Il existe deux sortes de tutus principaux selon le style chorégraphique du ballet : le tutu long (ou tutu romantique) et le tutu court (ou tutu académique). Tous deux sont confectionnés à partir d’un bustier et d’un empiècement (sorte de basque) sur lequel vient se fixer un juponnage de volants.


L’évolution de l’industrie textile au cours des XIXe et XXe siècle, et ses répercussions dans la production et le traitement des matières premières (soie, lin, coton, laine, fibres synthétiques, artificielles ou chimiques) ainsi que les techniques du tissage, a entrainé des changements dans la nature et les appellations des tissus. L’apparition de nouveaux matériaux, depuis le début du XXe siècle, a révolution la production textile.
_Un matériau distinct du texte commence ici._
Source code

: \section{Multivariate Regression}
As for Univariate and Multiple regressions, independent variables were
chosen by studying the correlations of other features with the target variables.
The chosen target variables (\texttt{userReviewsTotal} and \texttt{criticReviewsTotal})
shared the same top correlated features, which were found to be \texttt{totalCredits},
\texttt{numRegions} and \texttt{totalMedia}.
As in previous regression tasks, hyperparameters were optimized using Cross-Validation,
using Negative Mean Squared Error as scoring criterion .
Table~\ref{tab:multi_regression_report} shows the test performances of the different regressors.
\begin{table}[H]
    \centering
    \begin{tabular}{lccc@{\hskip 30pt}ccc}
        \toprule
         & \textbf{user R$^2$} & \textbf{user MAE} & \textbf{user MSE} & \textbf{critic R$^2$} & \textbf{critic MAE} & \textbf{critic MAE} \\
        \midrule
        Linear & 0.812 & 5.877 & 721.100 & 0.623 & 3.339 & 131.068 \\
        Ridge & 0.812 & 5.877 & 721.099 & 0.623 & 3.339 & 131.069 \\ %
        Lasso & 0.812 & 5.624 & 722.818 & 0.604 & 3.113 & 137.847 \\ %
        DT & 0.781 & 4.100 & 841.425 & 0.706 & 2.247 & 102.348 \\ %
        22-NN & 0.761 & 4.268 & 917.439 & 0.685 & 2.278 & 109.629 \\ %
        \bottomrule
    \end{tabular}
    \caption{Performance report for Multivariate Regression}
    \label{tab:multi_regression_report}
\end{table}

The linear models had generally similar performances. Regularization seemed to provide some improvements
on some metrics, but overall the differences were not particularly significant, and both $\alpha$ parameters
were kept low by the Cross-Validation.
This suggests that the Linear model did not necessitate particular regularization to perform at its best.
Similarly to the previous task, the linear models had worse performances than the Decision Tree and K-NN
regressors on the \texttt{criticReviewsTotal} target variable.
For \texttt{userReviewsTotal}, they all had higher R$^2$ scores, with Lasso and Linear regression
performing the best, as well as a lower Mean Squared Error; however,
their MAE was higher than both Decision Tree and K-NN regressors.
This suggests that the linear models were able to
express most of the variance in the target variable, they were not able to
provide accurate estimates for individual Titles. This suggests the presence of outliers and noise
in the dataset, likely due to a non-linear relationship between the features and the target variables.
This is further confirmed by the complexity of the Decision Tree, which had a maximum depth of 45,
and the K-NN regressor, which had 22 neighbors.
Ces tissus, dont une des qualités premières est leur élasticité, plus faciles d’entretien et plus confortable pour les artistes, constituent un progrès considérables pour les costumes de danse et pour la réalisation dans les ateliers de couture. » Martine KAHANE ( Auteure, conférencières française, historienne de l’art , bibliothécaire, commissaire d’expositions )& Delphine PINASA (Directrice du Centre national du costume de scène à Moulins)
» Les tutus courts ont, certes, permis de faire la démonstration d’une excellente technique, mais ont privé certains ballets de leur contexte surnaturel. De mon point de vue, la longueur et le volume des jupes ne sont pas seulement une question de mode, mais des données qui découlent logiquement du style de la danse interprétée et remplissent donc une fonction artistique indispensable. » Tamara KARSAVINA (Danseuse russe)

» J’aime les choses insensées. Le tutu en est une. C’est une invention folle à la fois féérique et surréaliste. Le tutu appartient à la tradition et c’est là qu’il prend toute sa dimension, tout son intérêt. Aucun designer, aucun couturier ne pourra jamais rivaliser avec un vêtement pareil. Le tutu n’est pas né d’hier… » Christian LACROIX (Grand couturier français, costumier, designer, illustrateur, licencié en histoire de l’art)

P.S. J’aimerai rajouter que l’ancêtre du tutu remonte au temps du roi Soleil, Louis XIV. C’était un caleçon-jupe (tonnelet) un peu court pour les hommes, et des paniers pour les femmes.


Les premières danseuses, qui ont fait leur apparition à l’Académie royale de musique et de danse, étaient engoncées dans des sortes de robes de bal très pesantes, ornées de passementeries diverses et variées, avec un jupon-panier qui descendaient jusqu’aux pieds.
Certaines danseuses vont faire preuve d’audace . Exemple Marie-Anne de Camargo, dit La Camargo , danseuse très célèbre de l’époque (vers 1730). Pour mettre en valeur ses fameux entrechats, elle prendra la liberté de couper sa robe de danse jusqu’à mi-mollets. Ce qui créera un énorme scandale à l’époque. A partir de là, le règlement va rendre obligatoire le port d’un caleçon (caleçon de modestie) généralement en soie, retenu par des jarretières et accroché à un petit pantalon. C’est l’aïeul du collant académique porté de nos jours.
Marie Sallé, autre danseuse célèbre, rivale de la précédente, laissera de côté non seulement sa perruque (normalement obligatoire) pour détacher ses cheveux, mais également sa robe-panier pour apparaitre sur scène (dans son ballet Pygmalion) uniquement vêtue d’une robe-tunique très légère et transparente.